◆ Problem statement:
Filter the entries beneath this task, copying only the lines that hold the word "hiện".

Collected data:
_ _ _ _
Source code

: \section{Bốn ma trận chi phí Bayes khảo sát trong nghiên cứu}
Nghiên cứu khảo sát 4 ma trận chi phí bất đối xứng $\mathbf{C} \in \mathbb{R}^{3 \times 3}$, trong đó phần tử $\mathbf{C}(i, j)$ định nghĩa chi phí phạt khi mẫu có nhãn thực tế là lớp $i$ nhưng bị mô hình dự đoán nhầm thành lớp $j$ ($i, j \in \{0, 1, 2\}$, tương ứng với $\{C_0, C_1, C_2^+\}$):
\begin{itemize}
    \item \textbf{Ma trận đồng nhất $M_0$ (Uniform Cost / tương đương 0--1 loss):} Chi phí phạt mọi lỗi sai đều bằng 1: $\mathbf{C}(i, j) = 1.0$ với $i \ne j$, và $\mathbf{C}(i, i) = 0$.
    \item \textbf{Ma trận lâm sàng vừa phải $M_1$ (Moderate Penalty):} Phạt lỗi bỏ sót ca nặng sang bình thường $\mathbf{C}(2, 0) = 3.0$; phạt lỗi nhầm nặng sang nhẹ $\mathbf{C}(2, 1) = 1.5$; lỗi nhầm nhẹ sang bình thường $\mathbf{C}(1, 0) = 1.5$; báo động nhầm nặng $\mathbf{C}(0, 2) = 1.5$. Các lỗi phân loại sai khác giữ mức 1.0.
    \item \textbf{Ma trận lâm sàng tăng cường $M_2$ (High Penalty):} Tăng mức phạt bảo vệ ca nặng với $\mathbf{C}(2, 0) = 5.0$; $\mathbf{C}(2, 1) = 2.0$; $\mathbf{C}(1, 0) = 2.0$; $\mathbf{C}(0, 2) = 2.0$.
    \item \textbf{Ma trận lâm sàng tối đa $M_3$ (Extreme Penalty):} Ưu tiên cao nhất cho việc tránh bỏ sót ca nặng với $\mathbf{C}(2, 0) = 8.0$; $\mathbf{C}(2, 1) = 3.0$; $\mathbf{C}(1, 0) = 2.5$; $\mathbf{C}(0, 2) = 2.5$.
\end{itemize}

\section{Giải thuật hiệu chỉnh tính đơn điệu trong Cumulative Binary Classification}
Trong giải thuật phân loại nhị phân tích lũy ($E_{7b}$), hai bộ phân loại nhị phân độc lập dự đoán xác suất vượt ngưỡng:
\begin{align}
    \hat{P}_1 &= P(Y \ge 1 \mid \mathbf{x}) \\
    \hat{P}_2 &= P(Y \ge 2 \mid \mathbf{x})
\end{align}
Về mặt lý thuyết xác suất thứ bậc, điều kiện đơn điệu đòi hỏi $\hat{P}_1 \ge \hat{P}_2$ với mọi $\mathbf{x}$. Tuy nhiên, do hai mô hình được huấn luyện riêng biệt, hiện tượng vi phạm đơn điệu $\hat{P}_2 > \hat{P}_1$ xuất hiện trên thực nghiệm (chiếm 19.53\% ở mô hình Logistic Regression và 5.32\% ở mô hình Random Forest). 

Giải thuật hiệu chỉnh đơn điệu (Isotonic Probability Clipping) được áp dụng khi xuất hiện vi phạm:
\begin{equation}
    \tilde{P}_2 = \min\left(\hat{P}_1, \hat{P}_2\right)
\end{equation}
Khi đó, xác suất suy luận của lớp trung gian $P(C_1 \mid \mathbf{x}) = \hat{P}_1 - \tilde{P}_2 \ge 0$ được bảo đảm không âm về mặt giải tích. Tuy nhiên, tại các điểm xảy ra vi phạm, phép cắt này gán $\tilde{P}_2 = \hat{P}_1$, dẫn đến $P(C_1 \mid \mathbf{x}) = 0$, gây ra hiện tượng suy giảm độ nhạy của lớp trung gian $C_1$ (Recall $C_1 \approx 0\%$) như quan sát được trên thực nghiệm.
_ _ _ _
◆ Output of the exercise:
Về mặt lý thuyết xác suất thứ bậc, điều kiện đơn điệu đòi hỏi $\hat{P}_1 \ge \hat{P}_2$ với mọi $\mathbf{x}$. Tuy nhiên, do hai mô hình được huấn luyện riêng biệt, hiện tượng vi phạm đơn điệu $\hat{P}_2 > \hat{P}_1$ xuất hiện trên thực nghiệm (chiếm 19.53\% ở mô hình Logistic Regression và 5.32\% ở mô hình Random Forest). 
Giải thuật hiệu chỉnh đơn điệu (Isotonic Probability Clipping) được áp dụng khi xuất hiện vi phạm:
Khi đó, xác suất suy luận của lớp trung gian $P(C_1 \mid \mathbf{x}) = \hat{P}_1 - \tilde{P}_2 \ge 0$ được bảo đảm không âm về mặt giải tích. Tuy nhiên, tại các điểm xảy ra vi phạm, phép cắt này gán $\tilde{P}_2 = \hat{P}_1$, dẫn đến $P(C_1 \mid \mathbf{x}) = 0$, gây ra hiện tượng suy giảm độ nhạy của lớp trung gian $C_1$ (Recall $C_1 \approx 0\%$) như quan sát được trên thực nghiệm.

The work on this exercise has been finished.